/quarryio

An open source platform-as-a-service for Apache Spark

Primary LanguageJavaScriptBSD 3-Clause "New" or "Revised" LicenseBSD-3-Clause

Quarry

Quarry is an open source platform-as-a-service for Apache Spark. It allows you to run SQL and PySpark jobs using a simple HTTP API. You can easily boot and scale Spark Clusters and ingest data into Quarry by sending it events over HTTP. Quarry also has extensible database adapters to allow for the import and export of data from your operational databases.

Quarry is accessible both from a simple web console as well as a RESTful HTTP API.

Currently, Quarry uses Amazon EC2 to launch clusters and Amazon S3 to store data, but we plan to support other cloud platforms and an on-premise solution in the future.

This is ALPHA Software

This is a very early preview version of Quarry.
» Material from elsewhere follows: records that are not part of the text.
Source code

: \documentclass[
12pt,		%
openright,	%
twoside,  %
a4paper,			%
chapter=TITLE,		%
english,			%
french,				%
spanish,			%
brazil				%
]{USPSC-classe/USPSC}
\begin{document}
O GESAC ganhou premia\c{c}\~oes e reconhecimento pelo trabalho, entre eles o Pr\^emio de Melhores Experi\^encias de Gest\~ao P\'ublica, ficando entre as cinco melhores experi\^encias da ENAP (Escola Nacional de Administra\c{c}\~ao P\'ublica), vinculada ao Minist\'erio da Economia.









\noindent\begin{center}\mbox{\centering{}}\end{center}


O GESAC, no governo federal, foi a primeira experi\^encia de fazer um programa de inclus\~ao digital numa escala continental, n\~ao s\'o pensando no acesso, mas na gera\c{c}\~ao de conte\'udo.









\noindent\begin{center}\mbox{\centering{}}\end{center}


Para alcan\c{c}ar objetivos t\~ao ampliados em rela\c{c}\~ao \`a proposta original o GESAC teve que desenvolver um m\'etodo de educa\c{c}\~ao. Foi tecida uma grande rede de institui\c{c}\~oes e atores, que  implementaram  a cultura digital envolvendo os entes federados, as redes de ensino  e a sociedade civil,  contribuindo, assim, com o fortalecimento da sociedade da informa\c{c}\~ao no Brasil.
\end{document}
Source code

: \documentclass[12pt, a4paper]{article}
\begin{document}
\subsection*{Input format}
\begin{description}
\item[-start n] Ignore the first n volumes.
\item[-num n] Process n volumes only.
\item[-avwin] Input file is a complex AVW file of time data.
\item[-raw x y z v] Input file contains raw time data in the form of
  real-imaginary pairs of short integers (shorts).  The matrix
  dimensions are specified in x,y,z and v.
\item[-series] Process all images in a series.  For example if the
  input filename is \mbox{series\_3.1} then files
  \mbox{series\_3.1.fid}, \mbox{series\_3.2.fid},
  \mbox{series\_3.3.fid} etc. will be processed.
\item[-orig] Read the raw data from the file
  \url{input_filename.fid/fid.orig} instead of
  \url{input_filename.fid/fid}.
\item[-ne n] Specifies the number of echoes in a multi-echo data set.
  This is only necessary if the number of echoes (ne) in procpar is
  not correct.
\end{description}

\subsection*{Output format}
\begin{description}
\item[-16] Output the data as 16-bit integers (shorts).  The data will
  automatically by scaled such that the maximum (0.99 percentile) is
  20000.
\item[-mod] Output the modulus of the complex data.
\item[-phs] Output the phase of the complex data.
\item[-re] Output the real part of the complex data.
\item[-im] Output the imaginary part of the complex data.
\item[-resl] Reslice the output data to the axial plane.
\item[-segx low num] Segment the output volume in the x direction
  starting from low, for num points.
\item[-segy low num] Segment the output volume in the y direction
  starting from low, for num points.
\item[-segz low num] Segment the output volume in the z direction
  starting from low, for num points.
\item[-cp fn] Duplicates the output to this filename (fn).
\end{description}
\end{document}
Things may be unstable. Quarry is not yet ready for deployment in a production environment.

Using Quarry

Quarry needs a few things to run:

  • Zookeeper
  • Redis
  • RabbitMQ
  • MySQL

Eventually, we'll take care of the setup of these services, but for now, you'll need to do it manually.

You'll need to create a database to store user-space models (user should work just fine) and you'll need to setup a metastore template database. You can do this by running the included 'metastore.sql' file. For example:

mysql -hhive.db.us-east-1.quarryinternal.com -uroot -p10DktvFrQHe9fQSK < metastore.sql

Once you have those set up, you'll need to copy the file conf.yml.template to conf.yml and set your configuration options up properly.

Now you're ready to install all of the necessary python dependencies.

pip install -r requirements.txt

Next, initialize the user-space database models by running ./init.py.

Finally, you should be able to just run the command ./run.py and then navigate to port 9000 on whatever host you're running Quarry on.

Screenshots

Alt text

Quarry's workflow tool allows you to launch complex workflows that can run imports, exports, python jobs and sql queries chained together on a schedule.

Alt text

Quarry allows you to easily launch and scale spark clusters.

Alt text

Quarry provides a python interface for running complex jobs.

Alt text

Quarry also provides a SQL interface for running queries.